Klarenthaler Treff_Klarenthal © Ekkehart Schmidt

Klarenthaler Treff_Klarenthal © Ekkehart Schmidt

Das „Corfu“ hatte bei meinem Besuch am 17. März den ersten Tag auf. Ausgerechnet zu Beginn der Ausgangsbeschränkungen wegen der Corona-Krise. Es handelt sich um einen Nachfolgebetrieb zum griechischen Restaurant „Hellas“. Ich trank ein Bitter Lemon und bekam vom Wirt – der nicht aus Korfu, sondern von dem der Insel gegenüberliegenden Hafenort Igoumenitsa stammt – die vorläufige Speisekarte gezeigt. Er war guter Dinge, aber wir ahnten schon, dass der Zeitpunkt sehr unglücklich sein würde. Etwas unterhalb  der Anhöhe, in einem Abzweig der Hauptstraße, befindet sich noch das „Restaurant Italia“. Beide sind die einzigen verbliebenen Lokale – neben dem anfangs genannten Imbiss.

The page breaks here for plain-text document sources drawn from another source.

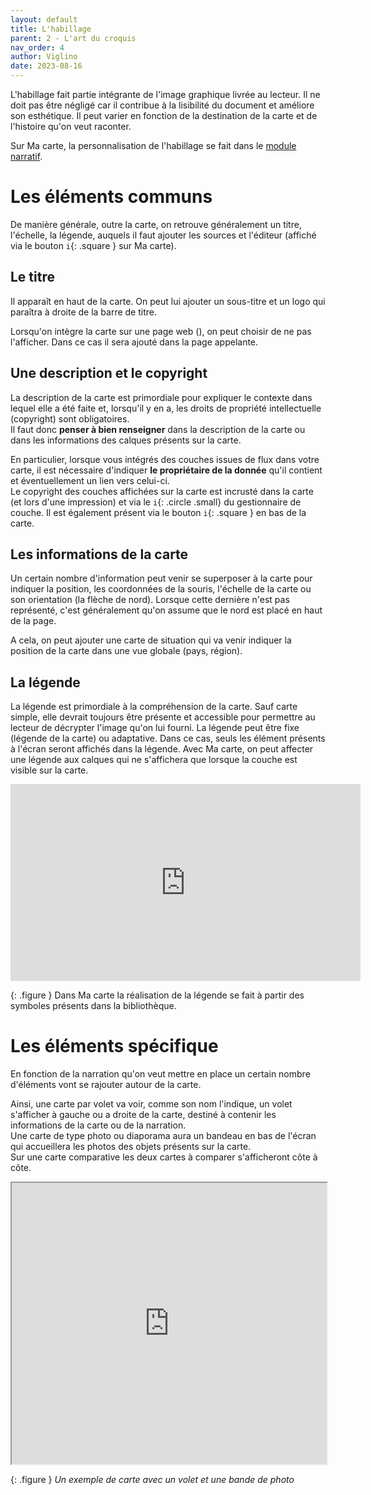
 ```yaml
---
layout: default
title: L'habillage
parent: 2 - L'art du croquis
nav_order: 4
author: Viglino
date: 2023-08-16
---
```

L'habillage fait partie intégrante de l'image graphique livrée au lecteur. Il ne doit pas être négligé car il contribue à la lisibilité du document et améliore son esthétique. Il peut varier en fonction de la destination de la carte et de l'histoire qu'on veut raconter.   

Sur Ma carte, la personnalisation de l'habillage se fait dans le [module narratif](https://macarte.ign.fr/edition/narration/).

# Les éléments communs

De manière générale, outre la carte, on retrouve généralement un titre, l'échelle, la légende, auquels il faut ajouter les sources et l'éditeur (affiché via le bouton `i`{: .square } sur Ma carte).

## Le titre

Il apparaît en haut de la carte. On peut lui ajouter un sous-titre et un logo qui paraîtra à droite de la barre de titre.

Lorsqu'on intègre la carte sur une page web (<i class="fa fa-share-alt"></i>), on peut choisir de ne pas l'afficher. Dans ce cas il sera ajouté dans la page appelante.

## Une description et le copyright 

La description de la carte est primordiale pour expliquer le contexte dans lequel elle a été faite et, lorsqu'il y en a, les droits de propriété intellectuelle (copyright) sont obligatoires.    
Il faut donc **penser à bien renseigner** dans la description de la carte ou dans les informations des calques présents sur la carte.

En particulier, lorsque vous intégrés des couches issues de flux dans votre carte, il est nécessaire d'indiquer **le propriétaire de la donnée** qu'il contient et éventuellement un lien vers celui-ci.   
Le copyright des couches affichées sur la carte est incrusté dans la carte (et lors d'une impression) et via le `i`{: .circle .small} du gestionnaire de couche. Il est également présent via le bouton `i`{: .square } en bas de la carte. 

## Les informations de la carte

Un certain nombre d'information peut venir se superposer à la carte pour indiquer la position, les coordonnées de la souris, l'échelle de la carte ou son orientation (la flèche de nord). Lorsque cette dernière n'est pas représenté, c'est généralement qu'on assume que le nord est placé en haut de la page.

A cela, on peut ajouter une carte de situation qui va venir indiquer la position de la carte dans une vue globale (pays, région).

## La légende

La légende est primordiale à la compréhension de la carte. Sauf carte simple, elle devrait toujours être présente et accessible pour permettre au lecteur de décrypter l'image qu'on lui fourni. La légende peut être fixe (légende de la carte) ou adaptative. Dans ce cas, seuls les élément présents à l'écran seront affichés dans la légende. Avec Ma carte, on peut affecter une légende aux calques qui ne s'affichera que lorsque la couche est visible sur la carte.

<iframe width="560" height="315" src="https://www.youtube.com/embed/F4P0JSpOu5U" title="YouTube video player" frameborder="0" allow="accelerometer; autoplay; clipboard-write; encrypted-media; gyroscope; picture-in-picture; web-share" allowfullscreen></iframe>

{: .figure }
Dans Ma carte la réalisation de la légende se fait à partir des symboles présents dans la bibliothèque.

# Les éléments spécifique

En fonction de la narration qu'on veut mettre en place un certain nombre d'éléments vont se rajouter autour de la carte.

Ainsi, une carte par volet va voir, comme son nom l'indique, un volet s'afficher à gauche ou a droite de la carte, destiné à contenir les informations de la carte ou de la narration.   
Une carte de type photo ou diaporama aura un bandeau en bas de l'écran qui accueillera les photos des objets présents sur la carte.   
Sur une carte comparative les deux cartes à comparer s'afficheront côte à côte.

<iframe src="https://macarte.ign.fr/carte/919231e3262504ae6680ed7a5352732d/Paris-d-autrefois?noZoom&gh=u09tvmtm-15" width="100%" height="450px"></iframe>

{: .figure }
*Un exemple de carte avec un volet et une bande de photo*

Vor einem Jahrhundert gab es in der Hauptstraße noch das „Gasthaus Zum Weissen Rössel“ (mit einem angebauten großen Saalbau) und in der Warndtstraße das schon vor dem 1. Weltkrieg bestehende „Gasthaus Peter Duchêne“ (1983 abgerissen).

Adresse: Warndtstraße 37, 66127 Saarbrücken-Klarenthal

Verwendete Quelle: Rixecker, Albrecht/ Scherer, Gertrud/ Debusmann, Hannelore: Klarenthal und Krughütte in alten Ansichten, Zaltbommel/ Niederlande 1984, Tafel 111 und 124.